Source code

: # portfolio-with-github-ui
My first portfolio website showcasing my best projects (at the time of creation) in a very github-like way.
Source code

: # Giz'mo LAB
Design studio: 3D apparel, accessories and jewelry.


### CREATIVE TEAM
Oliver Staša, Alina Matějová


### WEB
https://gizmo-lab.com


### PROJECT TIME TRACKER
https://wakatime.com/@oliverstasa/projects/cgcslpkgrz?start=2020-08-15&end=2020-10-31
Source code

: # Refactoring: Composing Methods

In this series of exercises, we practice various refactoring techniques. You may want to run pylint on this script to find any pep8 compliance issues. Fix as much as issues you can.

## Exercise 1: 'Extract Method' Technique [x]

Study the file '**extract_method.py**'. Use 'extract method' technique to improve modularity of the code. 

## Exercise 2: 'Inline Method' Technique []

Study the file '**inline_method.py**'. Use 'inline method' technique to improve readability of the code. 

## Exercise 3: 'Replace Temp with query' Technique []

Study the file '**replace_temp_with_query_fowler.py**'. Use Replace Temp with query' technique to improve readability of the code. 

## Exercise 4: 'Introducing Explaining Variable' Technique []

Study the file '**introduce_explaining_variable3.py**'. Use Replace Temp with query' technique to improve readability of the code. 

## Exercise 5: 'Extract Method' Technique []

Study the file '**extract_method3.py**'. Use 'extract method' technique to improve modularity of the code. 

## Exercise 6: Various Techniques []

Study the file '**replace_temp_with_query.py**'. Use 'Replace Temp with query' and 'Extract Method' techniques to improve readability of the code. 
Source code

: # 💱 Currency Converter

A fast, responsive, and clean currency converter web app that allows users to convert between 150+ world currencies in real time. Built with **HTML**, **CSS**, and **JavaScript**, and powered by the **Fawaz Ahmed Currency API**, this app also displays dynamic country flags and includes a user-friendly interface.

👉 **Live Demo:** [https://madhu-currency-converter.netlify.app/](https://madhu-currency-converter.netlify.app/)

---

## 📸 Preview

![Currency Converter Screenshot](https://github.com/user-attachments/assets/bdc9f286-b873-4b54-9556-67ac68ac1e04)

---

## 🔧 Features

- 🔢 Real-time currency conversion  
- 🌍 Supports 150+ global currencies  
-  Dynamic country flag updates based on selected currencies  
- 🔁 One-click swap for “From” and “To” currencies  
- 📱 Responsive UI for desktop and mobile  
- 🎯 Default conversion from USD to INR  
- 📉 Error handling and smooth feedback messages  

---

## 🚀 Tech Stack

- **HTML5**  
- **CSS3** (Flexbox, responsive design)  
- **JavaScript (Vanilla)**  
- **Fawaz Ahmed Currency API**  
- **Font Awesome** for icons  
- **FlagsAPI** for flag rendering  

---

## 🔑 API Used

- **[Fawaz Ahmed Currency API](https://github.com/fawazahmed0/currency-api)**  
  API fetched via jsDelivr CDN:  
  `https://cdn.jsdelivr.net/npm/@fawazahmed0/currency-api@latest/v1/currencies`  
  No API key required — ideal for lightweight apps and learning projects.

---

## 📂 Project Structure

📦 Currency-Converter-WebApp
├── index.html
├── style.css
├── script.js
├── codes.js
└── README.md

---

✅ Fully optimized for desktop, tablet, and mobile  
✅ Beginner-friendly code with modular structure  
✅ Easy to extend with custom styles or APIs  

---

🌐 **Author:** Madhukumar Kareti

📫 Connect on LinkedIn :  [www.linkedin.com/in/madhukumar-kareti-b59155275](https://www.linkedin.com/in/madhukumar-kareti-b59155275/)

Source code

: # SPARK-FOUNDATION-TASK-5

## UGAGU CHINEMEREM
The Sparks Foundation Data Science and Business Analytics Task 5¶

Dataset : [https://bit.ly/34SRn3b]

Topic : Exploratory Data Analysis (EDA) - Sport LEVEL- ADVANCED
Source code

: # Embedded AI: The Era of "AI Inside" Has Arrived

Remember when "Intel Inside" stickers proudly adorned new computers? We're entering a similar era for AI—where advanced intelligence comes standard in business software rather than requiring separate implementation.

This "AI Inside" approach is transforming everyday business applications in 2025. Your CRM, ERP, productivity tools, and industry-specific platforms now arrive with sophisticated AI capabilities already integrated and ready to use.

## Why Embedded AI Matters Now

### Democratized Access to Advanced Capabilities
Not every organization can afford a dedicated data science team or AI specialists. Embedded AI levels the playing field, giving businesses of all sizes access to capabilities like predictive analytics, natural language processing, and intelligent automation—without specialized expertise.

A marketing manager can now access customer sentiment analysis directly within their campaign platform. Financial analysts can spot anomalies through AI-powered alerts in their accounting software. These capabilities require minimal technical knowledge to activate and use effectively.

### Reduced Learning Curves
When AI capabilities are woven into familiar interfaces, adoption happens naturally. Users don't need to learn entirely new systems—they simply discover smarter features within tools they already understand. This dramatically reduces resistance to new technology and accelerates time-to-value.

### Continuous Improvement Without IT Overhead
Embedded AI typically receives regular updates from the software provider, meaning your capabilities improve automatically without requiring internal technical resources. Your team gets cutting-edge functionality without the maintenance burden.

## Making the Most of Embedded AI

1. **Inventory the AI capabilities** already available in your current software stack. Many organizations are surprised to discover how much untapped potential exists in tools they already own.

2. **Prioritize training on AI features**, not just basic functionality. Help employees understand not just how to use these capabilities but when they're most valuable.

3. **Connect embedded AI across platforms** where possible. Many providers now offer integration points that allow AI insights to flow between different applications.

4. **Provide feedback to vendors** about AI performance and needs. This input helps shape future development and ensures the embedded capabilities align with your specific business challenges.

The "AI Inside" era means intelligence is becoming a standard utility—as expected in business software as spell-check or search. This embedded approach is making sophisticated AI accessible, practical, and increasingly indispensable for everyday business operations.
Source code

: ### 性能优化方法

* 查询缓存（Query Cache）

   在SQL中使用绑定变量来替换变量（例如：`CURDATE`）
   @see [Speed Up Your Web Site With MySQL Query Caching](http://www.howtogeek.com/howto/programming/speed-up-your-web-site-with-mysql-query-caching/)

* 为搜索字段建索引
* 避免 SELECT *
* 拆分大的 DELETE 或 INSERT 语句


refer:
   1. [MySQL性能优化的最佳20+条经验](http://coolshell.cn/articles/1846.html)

-------

▸ EXERCISE OBJECTIVE: Among the entries above, which lines include "where"? List them all.

▸ OUTPUT BELOW:
Remember when "Intel Inside" stickers proudly adorned new computers? We're entering a similar era for AI—where advanced intelligence comes standard in business software rather than requiring separate implementation.
3. **Connect embedded AI across platforms** where possible. Many providers now offer integration points that allow AI insights to flow between different applications.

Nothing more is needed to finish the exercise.